La crisis con Irán, que comenzó a finales de febrero de 2026, afectó rápidamente a la Unión Europea. En las primeras ocho semanas, el gasto en petróleo y gas natural aumentó 25 mil millones de euros. Esta situación, junto con la escasez de combustible para aviones, ha obligado a los líderes europeos a buscar urgentemente nuevas formas de mantener sus economías. El problema principal es el Estrecho de Ormuz, por donde pasaba el veinte por ciento del comercio mundial de petróleo. Ahora, con este paso bloqueado, las potencias occidentales buscan alternativas.
En la cumbre del G7 en Evian-les-Bains, Francia, la presidenta de la Comisión Europea, Ursula von der Leyen, explicó que ya se están creando "rutas de exportación alternativas más resistentes". Mencionó específicamente el Corredor Económico India-Oriente Medio-Europa (IMEC). Tras reunirse con el primer ministro indio, Narendra Modi, Von der Leyen expresó su intención de "unir fuerzas para mejorar la conectividad impulsando el IMEC".
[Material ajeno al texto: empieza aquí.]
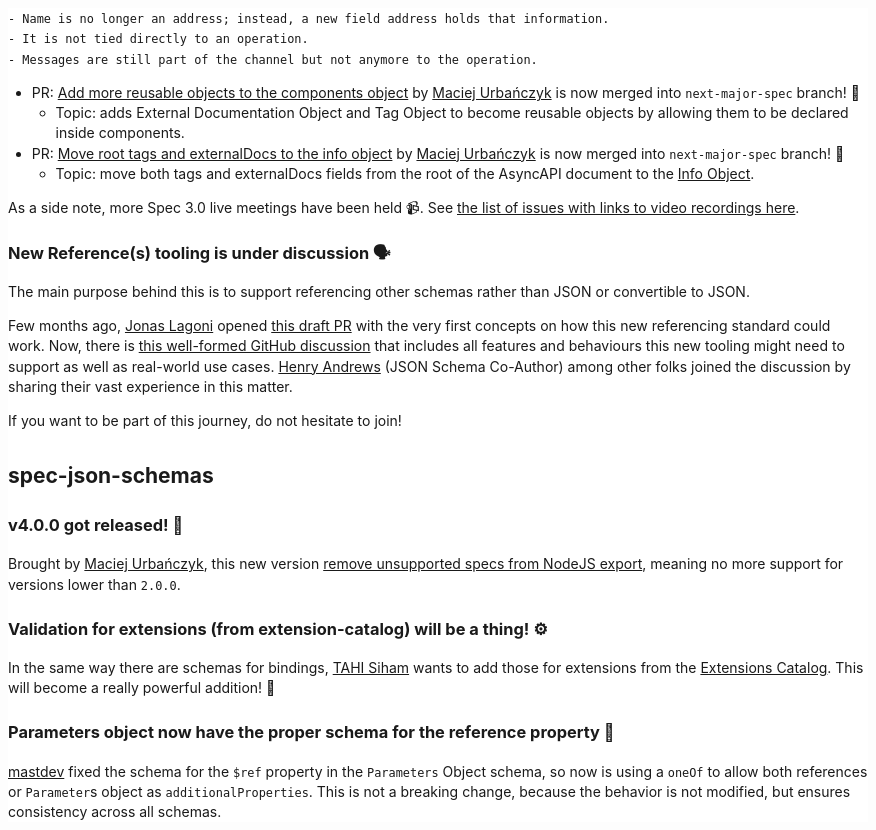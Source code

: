    - Name is no longer an address; instead, a new field address holds that information.
    - It is not tied directly to an operation.
    - Messages are still part of the channel but not anymore to the operation.
- PR: [Add more reusable objects to the components object](https://github.com/asyncapi/spec/pull/792) by [Maciej Urbańczyk](https://github.com/magicmatatjahu) is now merged into `next-major-spec` branch! 🎉
  - Topic: adds External Documentation Object and Tag Object to become reusable objects by allowing them to be declared inside components.
- PR: [Move root tags and externalDocs to the info object](https://github.com/asyncapi/spec/pull/794) by [Maciej Urbańczyk](https://github.com/magicmatatjahu) is now merged into `next-major-spec` branch! 🎉
  - Topic: move both tags and externalDocs fields from the root of the AsyncAPI document to the [Info Object](https://www.asyncapi.com/docs/reference/specification/v2.4.0#infoObject).

As a side note, more Spec 3.0 live meetings have been held 📹. See [the list of issues with links to video recordings here](https://github.com/asyncapi/community/issues?q=is%3Aissue+is%3Aclosed+%22Spec+3.0+Meeting%22).

### New Reference(s) tooling is under discussion 🗣️

The main purpose behind this is to support referencing other schemas rather than JSON or convertible to JSON.

Few months ago, [Jonas Lagoni](https://github.com/jonaslagoni) opened [this draft PR](https://github.com/asyncapi/spec/pull/825) with the very first concepts on how this new referencing standard could work. 
Now, there is [this well-formed GitHub discussion](https://github.com/orgs/asyncapi/discussions/485) that includes all features and behaviours this new tooling might need to support as well as real-world use cases.
[Henry Andrews](https://github.com/handrews) (JSON Schema Co-Author) among other folks joined the discussion by sharing their vast experience in this matter.

If you want to be part of this journey, do not hesitate to join!

## spec-json-schemas

### v4.0.0 got released! 🎉

Brought by [Maciej Urbańczyk](https://github.com/magicmatatjahu), this new version [remove unsupported specs from NodeJS export](https://github.com/asyncapi/spec-json-schemas/pull/248), meaning no more support for versions lower than `2.0.0`.

### Validation for extensions (from extension-catalog) will be a thing! ⚙️

In the same way there are schemas for bindings, [TAHI Siham](https://github.com/asyncapi/spec-json-schemas/issues/280) wants to add those for extensions from the [Extensions Catalog](https://github.com/asyncapi/extensions-catalog/issues/78). This will become a really powerful addition! 💪

### Parameters object now have the proper schema for the reference property 🔧

[mastdev](https://github.com/mastdev) fixed the schema for the `$ref` property in the `Parameters` Object schema, so now is using a `oneOf` to allow both references or `Parameter`s object as `additionalProperties`. 
This is not a breaking change, because the behavior is not modified, but ensures consistency across all schemas.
Arabia Saudita ya usa el oleoducto Costa a Costa para transportar petróleo al Mar Rojo, evitando Ormuz. Tras el conflicto, la empresa Saudi Aramco aumentó su capacidad al máximo, transportando siete millones de barriles diarios. Los países del G7 exploran ahora cómo financiar más infraestructuras que eviten completamente el estrecho.
Sin embargo, el proyecto IMEC enfrenta obstáculos. Requiere cooperación entre territorios divididos y cruzaría Israel, cuyo primer ministro, Benjamin Netanyahu, apoya la idea. Pero Arabia Saudita no reconocerá a Israel hasta que haya avances en la autodeterminación palestina, algo que Netanyahu rechaza. Sin normalización entre ambos países, el IMEC no se puede realizar completamente. A pesar de esto, la colaboración económica entre India y la UE avanza, buscando un acuerdo comercial antes de fin de año.